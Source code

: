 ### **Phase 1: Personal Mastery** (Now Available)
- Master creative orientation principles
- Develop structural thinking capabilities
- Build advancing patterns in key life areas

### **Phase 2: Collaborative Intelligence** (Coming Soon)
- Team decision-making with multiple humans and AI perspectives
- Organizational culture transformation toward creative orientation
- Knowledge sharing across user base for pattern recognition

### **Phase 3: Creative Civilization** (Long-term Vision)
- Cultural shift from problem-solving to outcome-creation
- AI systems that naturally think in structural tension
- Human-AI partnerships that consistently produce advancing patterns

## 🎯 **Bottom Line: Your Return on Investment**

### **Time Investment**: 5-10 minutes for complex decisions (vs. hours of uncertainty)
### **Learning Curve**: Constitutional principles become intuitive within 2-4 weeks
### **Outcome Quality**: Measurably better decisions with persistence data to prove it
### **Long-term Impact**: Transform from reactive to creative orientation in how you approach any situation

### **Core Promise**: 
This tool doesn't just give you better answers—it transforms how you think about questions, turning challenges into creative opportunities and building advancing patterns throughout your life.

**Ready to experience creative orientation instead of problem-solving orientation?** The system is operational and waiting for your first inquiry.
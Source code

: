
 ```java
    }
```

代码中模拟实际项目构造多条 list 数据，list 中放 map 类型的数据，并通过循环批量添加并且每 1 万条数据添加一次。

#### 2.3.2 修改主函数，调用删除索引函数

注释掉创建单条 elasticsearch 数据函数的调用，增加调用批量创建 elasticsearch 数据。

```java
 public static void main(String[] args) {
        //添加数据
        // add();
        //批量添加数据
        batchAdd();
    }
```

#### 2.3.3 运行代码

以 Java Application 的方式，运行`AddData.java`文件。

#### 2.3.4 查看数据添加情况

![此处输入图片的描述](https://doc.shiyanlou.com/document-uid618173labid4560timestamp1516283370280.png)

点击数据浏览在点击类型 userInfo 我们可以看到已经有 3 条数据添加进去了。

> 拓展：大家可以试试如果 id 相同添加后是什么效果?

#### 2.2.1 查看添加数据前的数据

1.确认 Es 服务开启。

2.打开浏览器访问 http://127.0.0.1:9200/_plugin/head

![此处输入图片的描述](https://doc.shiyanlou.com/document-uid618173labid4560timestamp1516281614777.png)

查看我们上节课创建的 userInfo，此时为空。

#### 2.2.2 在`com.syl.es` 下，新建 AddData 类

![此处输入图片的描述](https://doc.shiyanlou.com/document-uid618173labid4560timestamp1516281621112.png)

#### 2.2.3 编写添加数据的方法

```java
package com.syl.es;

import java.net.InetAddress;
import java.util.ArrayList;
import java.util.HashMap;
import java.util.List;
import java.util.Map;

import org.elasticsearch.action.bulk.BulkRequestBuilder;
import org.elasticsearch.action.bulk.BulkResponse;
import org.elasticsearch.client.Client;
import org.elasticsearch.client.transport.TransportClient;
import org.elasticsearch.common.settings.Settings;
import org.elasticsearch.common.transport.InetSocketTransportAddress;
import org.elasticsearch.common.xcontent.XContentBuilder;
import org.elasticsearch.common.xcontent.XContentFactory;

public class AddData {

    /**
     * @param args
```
★ ★ ★ ★
PROBLEM TO SOLVE:
Word for word, restate each line of the material.

ANSWER SECTION:
Source code

: ### **Phase 1: Personal Mastery** (Now Available)
- Master creative orientation principles
- Develop structural thinking capabilities
- Build advancing patterns in key life areas

### **Phase 2: Collaborative Intelligence** (Coming Soon)
- Team decision-making with multiple humans and AI perspectives
- Organizational culture transformation toward creative orientation
- Knowledge sharing across user base for pattern recognition

### **Phase 3: Creative Civilization** (Long-term Vision)
- Cultural shift from problem-solving to outcome-creation
- AI systems that naturally think in structural tension
- Human-AI partnerships that consistently produce advancing patterns

## 🎯 **Bottom Line: Your Return on Investment**

### **Time Investment**: 5-10 minutes for complex decisions (vs. hours of uncertainty)
### **Learning Curve**: Constitutional principles become intuitive within 2-4 weeks
### **Outcome Quality**: Measurably better decisions with persistence data to prove it
### **Long-term Impact**: Transform from reactive to creative orientation in how you approach any situation

### **Core Promise**: 
This tool doesn't just give you better answers—it transforms how you think about questions, turning challenges into creative opportunities and building advancing patterns throughout your life.

**Ready to experience creative orientation instead of problem-solving orientation?** The system is operational and waiting for your first inquiry.
Source code

:
 ```java
    }
```

代码中模拟实际项目构造多条 list 数据，list 中放 map 类型的数据，并通过循环批量添加并且每 1 万条数据添加一次。

#### 2.3.2 修改主函数，调用删除索引函数

注释掉创建单条 elasticsearch 数据函数的调用，增加调用批量创建 elasticsearch 数据。

```java
 public static void main(String[] args) {
        //添加数据
        // add();
        //批量添加数据
        batchAdd();
    }
```

#### 2.3.3 运行代码

以 Java Application 的方式，运行`AddData.java`文件。

#### 2.3.4 查看数据添加情况

![此处输入图片的描述](https://doc.shiyanlou.com/document-uid618173labid4560timestamp1516283370280.png)

点击数据浏览在点击类型 userInfo 我们可以看到已经有 3 条数据添加进去了。

> 拓展：大家可以试试如果 id 相同添加后是什么效果?

#### 2.2.1 查看添加数据前的数据

1.确认 Es 服务开启。

2.打开浏览器访问 http://127.0.0.1:9200/_plugin/head

![此处输入图片的描述](https://doc.shiyanlou.com/document-uid618173labid4560timestamp1516281614777.png)

查看我们上节课创建的 userInfo，此时为空。

#### 2.2.2 在`com.syl.es` 下，新建 AddData 类

![此处输入图片的描述](https://doc.shiyanlou.com/document-uid618173labid4560timestamp1516281621112.png)

#### 2.2.3 编写添加数据的方法

```java
package com.syl.es;

import java.net.InetAddress;
import java.util.ArrayList;
import java.util.HashMap;
import java.util.List;
import java.util.Map;

import org.elasticsearch.action.bulk.BulkRequestBuilder;
import org.elasticsearch.action.bulk.BulkResponse;
import org.elasticsearch.client.Client;
import org.elasticsearch.client.transport.TransportClient;
import org.elasticsearch.common.settings.Settings;
import org.elasticsearch.common.transport.InetSocketTransportAddress;
import org.elasticsearch.common.xcontent.XContentBuilder;
import org.elasticsearch.common.xcontent.XContentFactory;

public class AddData {

    /**
     * @param args
```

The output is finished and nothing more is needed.